- TASK TO COMPLETE -
Restate word for word the line containing "bit.lshift(value, shift)" and all remaining lines of the entries below.

- RECORDS PROVIDED -
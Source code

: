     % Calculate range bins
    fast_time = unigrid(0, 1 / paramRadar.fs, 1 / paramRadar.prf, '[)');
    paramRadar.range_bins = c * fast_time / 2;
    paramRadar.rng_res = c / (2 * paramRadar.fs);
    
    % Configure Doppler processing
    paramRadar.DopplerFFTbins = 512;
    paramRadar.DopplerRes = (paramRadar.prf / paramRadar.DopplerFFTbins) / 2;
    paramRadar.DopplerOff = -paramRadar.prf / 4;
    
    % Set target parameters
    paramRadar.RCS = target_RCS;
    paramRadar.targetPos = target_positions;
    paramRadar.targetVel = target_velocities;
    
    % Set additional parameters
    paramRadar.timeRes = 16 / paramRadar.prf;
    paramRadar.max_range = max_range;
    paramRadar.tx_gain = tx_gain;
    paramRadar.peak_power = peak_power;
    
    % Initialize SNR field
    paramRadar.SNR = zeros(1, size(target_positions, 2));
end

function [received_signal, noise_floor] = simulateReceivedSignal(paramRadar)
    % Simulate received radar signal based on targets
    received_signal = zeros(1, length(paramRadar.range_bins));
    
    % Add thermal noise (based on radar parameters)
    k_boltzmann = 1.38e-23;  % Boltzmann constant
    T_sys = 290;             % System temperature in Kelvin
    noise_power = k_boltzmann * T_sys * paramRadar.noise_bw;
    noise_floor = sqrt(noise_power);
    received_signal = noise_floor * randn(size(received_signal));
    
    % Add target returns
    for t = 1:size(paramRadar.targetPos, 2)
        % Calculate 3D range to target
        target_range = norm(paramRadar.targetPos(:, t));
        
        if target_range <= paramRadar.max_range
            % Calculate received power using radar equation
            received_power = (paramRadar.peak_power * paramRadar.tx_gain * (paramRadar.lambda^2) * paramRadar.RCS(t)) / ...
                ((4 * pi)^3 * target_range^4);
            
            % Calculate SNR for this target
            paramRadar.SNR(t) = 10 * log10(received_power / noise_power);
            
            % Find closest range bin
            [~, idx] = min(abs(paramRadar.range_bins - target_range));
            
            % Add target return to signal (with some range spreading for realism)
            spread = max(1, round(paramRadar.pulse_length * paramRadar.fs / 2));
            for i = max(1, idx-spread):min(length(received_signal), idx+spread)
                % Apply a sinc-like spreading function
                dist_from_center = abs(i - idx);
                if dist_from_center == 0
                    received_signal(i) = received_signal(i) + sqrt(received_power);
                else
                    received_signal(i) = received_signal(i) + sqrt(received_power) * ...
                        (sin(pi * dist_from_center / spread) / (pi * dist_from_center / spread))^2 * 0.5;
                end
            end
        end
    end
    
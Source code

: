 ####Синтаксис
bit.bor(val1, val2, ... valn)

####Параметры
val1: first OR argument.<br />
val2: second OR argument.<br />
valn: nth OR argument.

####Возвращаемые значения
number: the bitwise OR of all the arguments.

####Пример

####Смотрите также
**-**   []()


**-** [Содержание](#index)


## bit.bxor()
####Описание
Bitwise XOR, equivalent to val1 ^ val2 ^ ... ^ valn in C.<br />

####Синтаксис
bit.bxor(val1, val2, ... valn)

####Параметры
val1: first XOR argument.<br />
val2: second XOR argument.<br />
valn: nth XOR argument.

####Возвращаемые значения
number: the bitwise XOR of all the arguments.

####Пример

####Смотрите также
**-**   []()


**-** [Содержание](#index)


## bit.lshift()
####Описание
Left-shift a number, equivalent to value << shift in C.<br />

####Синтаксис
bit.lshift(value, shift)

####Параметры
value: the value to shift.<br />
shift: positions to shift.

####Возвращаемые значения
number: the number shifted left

- ANSWER BOX -
bit.lshift(value, shift)

####Параметры
value: the value to shift.<br />
shift: positions to shift.

####Возвращаемые значения
number: the number shifted left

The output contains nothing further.